Kent’s Tree Wardens help to find, recognise, promote and protect the important, veteran and ancient trees in their local communities. They have a key role in protecting these vital components of Kent’s landscape and heritage, in our countryside, villages and towns.
The aims are to
- run at least two or three Tree Surveying days every year to visit Kent hot-spots of important, veteran and ancient trees
- encourage all Tree and Pond Wardens to find, survey, report, maintain and protect the trees in their communities
- encourage a core of Tree Wardens to become (or continue to be) competent tree surveyors able to carry out tree surveys and demonstrate tree surveying techniques to other Tree Wardens and others interested in trees.
- improve the level of recognition and protection of important, veteran and ancient trees in all areas of Kent
Kent is particularly lucky in having an excellent interactive map of our important trees, thanks to the Kent Heritage Trees Project organised by the Trust for Conservation Volunteers (TCV), largely funded by the Heritage Lottery Fund. Many Tree Wardens supported this Project, gathered information, took photos and completed the surveys of these trees. These are the trees that have been recognised so far as important in Kent – the map can be found on the Kent Heritage Trees website.
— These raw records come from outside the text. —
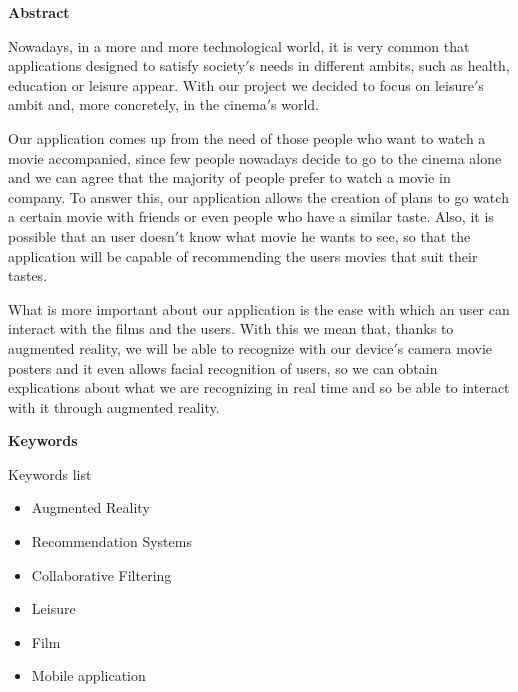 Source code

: 
\newpage

\thispagestyle{empty}

\begin{center}

{\bf \Huge Abstract}

  \end{center}
\vspace{1cm}

Nowadays, in a more and more technological world, it is very common that applications designed to satisfy society$'$s needs in different ambits, such as health, education or leisure appear.
With our project we decided to focus on leisure$'$s ambit and, more concretely, in the cinema$'$s world.

  Our application comes up from the need of those people who want to watch a movie accompanied, since few people nowadays decide to go to the cinema alone and we can agree that the majority of people prefer to watch a movie in company.
To answer this, our application allows the creation of plans to go watch a certain movie with friends or even people who have a similar taste. Also, it is possible that an user doesn$'$t know what movie he wants to see, so that the application will be capable of recommending the users movies that
suit their tastes.

  What is more important about our application is the ease with which an user can interact with the films and the users. With this we mean that, thanks to augmented reality, we will be able to recognize with our device$'$s camera movie posters and it even
allows facial recognition of users, so we can obtain explications about what we are recognizing in real time and so be able to interact with it through augmented reality.

\vspace{1cm}

\begin{center}

  {\bf \Large Keywords}
  
     \end{center}
  
     \vspace{0.5cm}
     
     Keywords list
     \begin{itemize}  
      \item Augmented Reality
      \item Recommendation Systems
      \item Collaborative Filtering
      \item Leisure
      \item Film
      \item Mobile application
    \end{itemize}
   


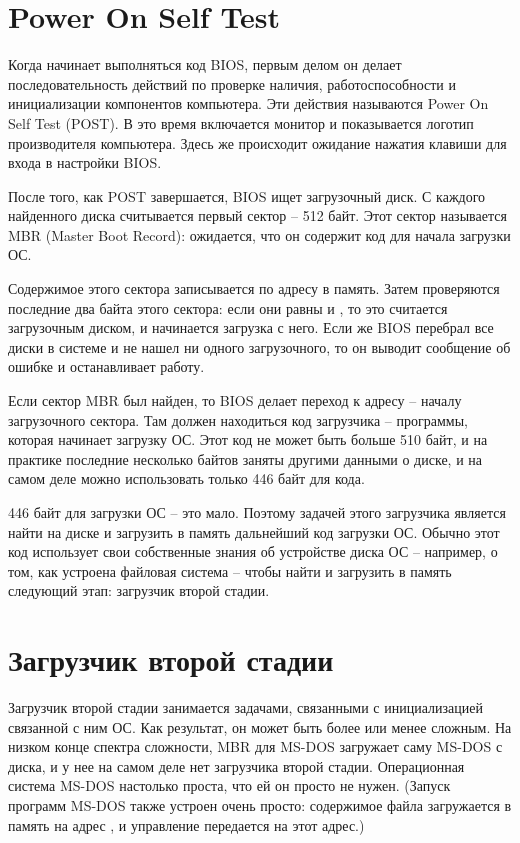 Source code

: \documentclass[a4page]{article}
\begin{document}
\section{Power On Self Test}

Когда начинает выполняться код BIOS, первым делом он делает последовательность действий
по проверке наличия, работоспособности и инициализации компонентов компьютера.
Эти действия называются Power On Self Test (POST).
В это время включается монитор и показывается логотип производителя компьютера.
Здесь же происходит ожидание нажатия клавиши для входа в настройки BIOS.

После того, как POST завершается, BIOS ищет загрузочный диск.
С каждого найденного диска считывается первый сектор -- 512 байт.
Этот сектор называется MBR (Master Boot Record): ожидается, что он содержит
код для начала загрузки ОС.

Содержимое этого сектора записывается по адресу  в память.
Затем проверяются последние два байта этого сектора: если они равны  и ,
то это считается загрузочным диском, и начинается загрузка с него.
Если же BIOS перебрал все диски в системе и не нашел ни одного загрузочного,
то он выводит сообщение об ошибке и останавливает работу.

Если сектор MBR был найден, то BIOS делает переход к адресу  --
началу загрузочного сектора.
Там должен находиться код загрузчика -- программы, которая начинает загрузку ОС.
Этот код не может быть больше 510 байт, и на практике последние несколько байтов заняты другими данными о диске,
и на самом деле можно использовать только 446 байт для кода.

446 байт для загрузки ОС -- это мало.
Поэтому задачей этого загрузчика является найти на диске и загрузить в память дальнейший код загрузки ОС.
Обычно этот код использует свои собственные знания об устройстве диска ОС -- например, о том, как устроена
файловая система -- чтобы найти и загрузить в память следующий этап: загрузчик второй стадии.

\section{Загрузчик второй стадии}

Загрузчик второй стадии занимается задачами, связанными с инициализацией связанной с ним ОС.
Как результат, он может быть более или менее сложным.
На низком конце спектра сложности, MBR для MS-DOS загружает саму MS-DOS с диска, и 
у нее на самом деле нет загрузчика второй стадии.
Операционная система MS-DOS настолько проста, что ей он просто не нужен.
(Запуск программ MS-DOS также устроен очень просто: содержимое файла загружается в память
на адрес , и управление передается на этот адрес.)
\end{document}
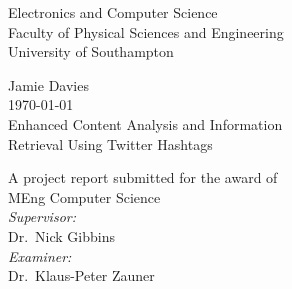 \documentclass[11pt,a4paper]{report}
\begin{document}
\listoftodos
\pagebreak

\begin{titlepage}
\center
\vspace*{3cm}

{\Large
    Electronics and Computer Science\\
    Faculty of Physical Sciences and Engineering\\
    University of Southampton\\[1cm]
}

Jamie Davies\\
\today\\[1cm]

{\large
    Enhanced Content Analysis and Information\\
    Retrieval Using Twitter Hashtags\\[1cm]
}

A project report submitted for the award of\\
MEng Computer Science\\[1cm]

\emph{Supervisor:}\\
Dr.\ Nick Gibbins\\[0.5cm]

\emph{Examiner:}\\
Dr.\ Klaus-Peter Zauner\\


\vfill
\end{titlepage}

\end{document}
Why not check out your particular area for the trees located so far!
The Kent Heritage Trees Project has now been successfully completed, and the Kent map is now closed for new or updated tree records. All new records or updates are therefore now going to be made on the very impressive national Ancient Tree Inventory run by the Woodland Trust, which are then verified by one or two dedicated Woodland Trust verifiers in Kent. Again, it is very worthwhile to check out the records on this map for your local area.
Recognising the importance of impressive and memorable local trees in Kent, there is now a newly formed Kent branch of the Ancient Tree Forum. The inaugural meeting of the Kent Branch is on Saturday the 3rd of February, 2018, at the internationally important site of Knole Park, Sevenoaks, owned by The National Trust.
Other groups very interested in these special trees in Kent include, among many others, The Woodlands Trust, the Kent Men of The Trees and the Kent Gardens Trust. Kent Tree Wardens work in partnership with these organisations, and together we hope to achieve our common aims of recognising and protecting the Tree Heritage of Kent.